I know we're all busy, and I hate to add to your burdens, but the discharge process employed at most hospitals is inadequate.
Innumerable patients are coming to me--and I suspect other primary doctors as well--having been recently discharged from hospitals without adequate knowledge of how to continue the health improvements achieved by their inpatient stays.
I know we all think we adequately explain things
My criticism is centered on the Discharge Instruction Record given to patients at discharge. (Patients, this is the sheet that lists the medications you are to take, follow-up treatment you are to get and other recommendations you are to follow after leaving the hospital.)
Doctors, please consider making the following changes when you fill out these sheets:
A handwritten sheet may be inadequate because it is illegible. I needn't remind my colleagues that most of us flunked penmanship. Discharge instructions need to be printed, preferably typed.
Do not use abbreviations, especially Latin ones. As a doctor I know what you mean, but the instructions are for the patient. Please, use plain, common English. "QD," "QID," "Q12H," "PO" and "QHS" mean nothing to my patients (though doctors know "QD," for instance, means to take a medication every day).
Never write a prescription or instructions that state "Take as directed." Believe me, I wouldn't remember from your examining room to my car what that meant. Can you imagine the chance for error if you gave me four prescriptions, all with instructions to "Take as directed"?
Also, spell out all medications. I know what drugs HCTZ, ASA, INH and FeSO4 are, but does the patient?
Indicate the dosage clearly. If instructions are handwritten, make sure "mg" is not misinterpreted as "mL." Use Arabic numerals, not apothecary symbols. (Better still, have the form printed out.)
Please indicate the reasons that all drugs are to be taken. The more information you can put on the pharmacy label, the better.
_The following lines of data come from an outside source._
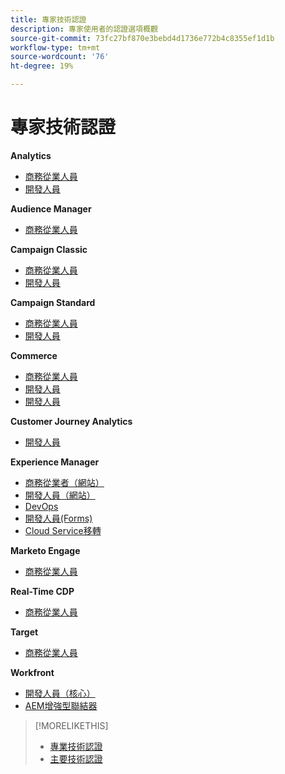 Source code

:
 ```yaml
---
title: 專家技術認證
description: 專家使用者的認證選項概觀
source-git-commit: 73fc27bf870e3bebd4d1736e772b4c8355ef1d1b
workflow-type: tm+mt
source-wordcount: '76'
ht-degree: 19%

---
```


# 專家技術認證

**Analytics**

* [商務從業人員](/help/certifications/aa/aa-e-business.md) <!--AD0-E208-->
* [開發人員](/help/certifications/aa/aa-e-developer.md) <!--AD0-E209-->

**Audience Manager**

* [商務從業人員](/help/certifications/aam/aam-e-business.md) <!--AD0-E457-->

**Campaign Classic**

* [商務從業人員](/help/certifications/acc/acc-e-business.md) <!--AD0-E327-->
* [開發人員](/help/certifications/acc/acc-e-developer.md) <!--AD0-E330-->

**Campaign Standard**

* [商務從業人員](/help/certifications/acs/acs-e-business.md) <!--AD0-E307-->
* [開發人員](/help/certifications/acs/acs-e-developer.md) <!--AD0-E306-->

**Commerce**

* [商務從業人員](/help/certifications/ac/ac-e-business.md) <!--AD0-E708-->
* [開發人員](/help/certifications/ac/ac-e-developer.md) <!--AD0-E716-->
* [開發人員](/help/certifications/ac/ac-e-fedeveloper.md) <!--AD0-E710-->

**Customer Journey Analytics**

* [開發人員](/help/certifications/acja/acja-e-developer.md) <!--AD0-E604-->

**Experience Manager**

* [商務從業者（網站）](/help/certifications/aem/aem-sites-e-business.md) <!--AD0-E121-->
* [開發人員（網站）](/help/certifications/aem/aem-sites-e-developer.md) <!--AD0-E134-->
* [DevOps](/help/certifications/aem/aem-devops-e-engineer.md) <!--AD0-E124-->
* [開發人員(Forms)](/help/certifications/aem/aem-forms-e-developer.md) <!--AD0-E125-->
* [Cloud Service移轉](/help/certifications/aem/aem-cs-e-migration.md) <!--AD0-E136-->

**Marketo Engage**

* [商務從業人員](/help/certifications/ame/ame-e-business.md) <!--AD0-E559-->

**Real-Time CDP**

* [商務從業人員](/help/certifications/rtcdp/rtcdp-p-business.md) <!--AD0-E602-->

**Target**

* [商務從業人員](/help/certifications/at/at-e-business.md) <!--AD0-E406-->

**Workfront**

* [開發人員（核心）](/help/certifications/aw/aw-core-e-developer.md) <!--AD0-E904-->
* [AEM增強型聯結器](/help/certifications/aw/aw-aem-e-connector.md) <!--AD0-E906-->

>[!MORELIKETHIS]
>
>* [專業技術認證](professional.md)
>* [主要技術認證](master.md)
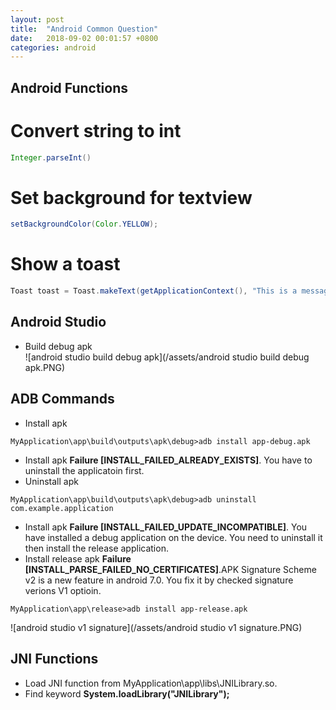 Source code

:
 ```yaml
---
layout: post
title:  "Android Common Question"
date:   2018-09-02 00:01:57 +0800
categories: android
---
```

## Android Functions 
# Convert string to int
```java
Integer.parseInt() 
```

# Set background for textview
```java
setBackgroundColor(Color.YELLOW);
```

# Show a toast
```java
Toast toast = Toast.makeText(getApplicationContext(), "This is a message displayed in a Toast", Toast.LENGTH_SHORT); toast.show();
```

## Android Studio
* Build debug apk  
![android studio build debug apk](/assets/android studio build debug apk.PNG)

## ADB Commands 
* Install apk
```
MyApplication\app\build\outputs\apk\debug>adb install app-debug.apk
```
* Install apk **Failure [INSTALL_FAILED_ALREADY_EXISTS]**. You have to uninstall the applicatoin first.
* Uninstall apk
```
MyApplication\app\build\outputs\apk\debug>adb uninstall com.example.application
```
* Install apk **Failure [INSTALL_FAILED_UPDATE_INCOMPATIBLE]**. You have installed a debug application on the device. You need to uninstall it then install the release application.
* Install release apk **Failure [INSTALL_PARSE_FAILED_NO_CERTIFICATES]**.APK Signature Scheme v2 is a new feature in android 7.0. You fix it by checked signature verions V1 optioin.
```
MyApplication\app\release>adb install app-release.apk
```
![android studio v1 signature](/assets/android studio v1 signature.PNG)

## JNI Functions
* Load JNI function from MyApplication\app\libs\JNILibrary.so.
* Find keyword **System.loadLibrary("JNILibrary");**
It helps the patient and the family understand which drug is for which condition, and may even help the next doctor understand the patient's problems.
A label for warfarin that reads "Take one daily to prevent blood clots from atrial fibrillation" or "Take one daily to treat blood clots in leg" gives much more information than "Take one daily to thin blood."
Please reconcile all medications, preferably with clear lists that indicate the medicines the patient was taking at admission and the ones to be taken at discharge.
Any drugs the patient came in with, on the first list, that are to be stopped should clearly state "stopped" on the second list, not "discontinued" (patients aren't sure what that means)--and certainly not "d/c." New drugs should be designated "new" in the second list. Dose adjustments should be clearly indicated in the second (going-home) list as "increased" or "decreased" from the first list.
Try to use the drug name the patient is most used to, whether it's a generic or trade name. If the patient has been taking "warfarin" at home, and you give a discharge prescription for "Coumadin," will the patient think they are two different drugs, take both, and suffer a potentially serious overdose?
If patients need to follow a special diet, will they know what "cardiac," "low fat" or "liquid" means if you don't give a separate diet sheet with specific guidelines?
Again, please, no abbreviations. "NAS" or "NCS" won't convey any useful information, and I'm not even sure what you mean, so spell out dietary restrictions, rather than writing "No Added Salt" or "No Concentrated Sweets."
Please make sure it is clear to the patient who, exactly, they are to see in follow-up; if possible, make the appointment for them. If any follow-up laboratory testing is necessary, make sure instructions are precise as to the test, the reason for it, who is to get the results, and again, please, no abbreviations. Write "protime," not "PT." Writing "Get a protime to test thinning of blood from warfarin at hospital lab on Thurs., Jan 31, with results to be called to Dr. Bley" leaves little to interpretation.
Thanks! I know I've asked a lot, but consider that the patient is your elderly, widowed mother. Wouldn't you want her to have the best discharge instructions possible?
Dr. Donald E. Bley was a family practitioner in Fredericksburg for 25 years. He also spent four years as a hospitalist at Culpeper Regional Hospital.